[Exercise requirements]:
Each line with the word "techwiki" must appear in the answer, copied from the records.

(Exercise materials Opens)

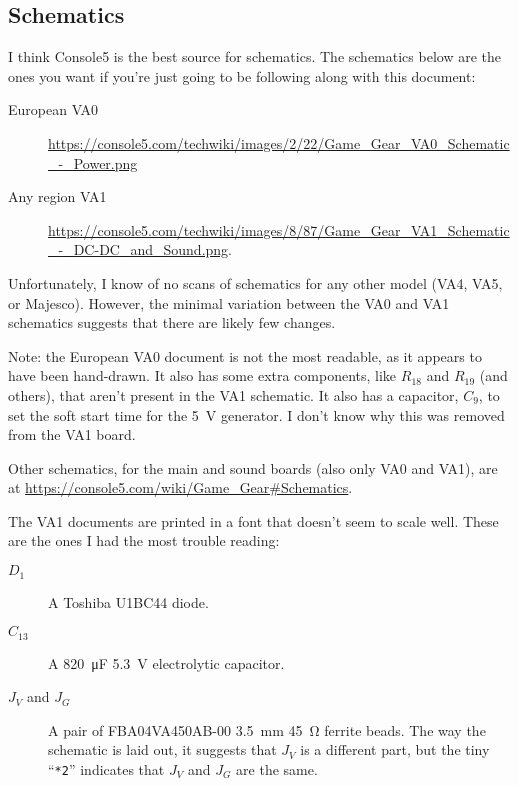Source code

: \documentclass{article}
\newcommand{\model}{\textsf}
\begin{document}
\subsection{Schematics}
\label{sec:documents_schematics}
I think Console5 is the best source for schematics. The schematics
below are the ones you want if you're just going to be following along
with this document:
\begin{description}
\item[European \model{VA0}]
  \url{https://console5.com/techwiki/images/2/22/Game_Gear_VA0_Schematic_-_Power.png}
\item[Any region \model{VA1}]
  \url{https://console5.com/techwiki/images/8/87/Game_Gear_VA1_Schematic_-_DC-DC_and_Sound.png}.
\end{description}

Unfortunately, I know of no scans of schematics for any other model
(\model{VA4}, \model{VA5}, or Majesco). However, the minimal variation
between the \model{VA0} and \model{VA1} schematics suggests that there
are likely few changes.

Note: the European \model{VA0} document is not the most readable, as
it appears to have been hand-drawn. It also has some extra components,
like $R_{18}$ and $R_{19}$ (and others), that aren't present in the
\model{VA1} schematic. It also has a capacitor, $C_9$, to set the soft
start time for the \qty{5}{\volt} generator. I don't know why this was
removed from the \model{VA1} board.

Other schematics, for the main and sound boards (also only \model{VA0}
and \model{VA1}), are at
\url{https://console5.com/wiki/Game_Gear#Schematics}.

The \model{VA1} documents are printed in a font that doesn't seem to
scale well. These are the ones I had the most trouble reading:

\begin{description}
\item[$D_1$] A Toshiba \model{U1BC44} diode.
\item[$C_{13}$] A \qty{820}{\micro\farad} \qty{5.3}{\volt}
  electrolytic capacitor.
  
\item[$J_V$ and $J_G$] A pair of \model{FBA04VA450AB-00}
  \qty{3.5}{\milli\meter} \qty{45}{\ohm} ferrite beads. The way the
  schematic is laid out, it suggests that $J_V$ is a different part,
  but the tiny ``\texttt{*2}'' indicates that $J_V$ and $J_G$ are the
  same.
\end{description}
\end{document}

(Exercise materials Closes)

[Task result]:
  \url{https://console5.com/techwiki/images/2/22/Game_Gear_VA0_Schematic_-_Power.png}
  \url{https://console5.com/techwiki/images/8/87/Game_Gear_VA1_Schematic_-_DC-DC_and_Sound.png}.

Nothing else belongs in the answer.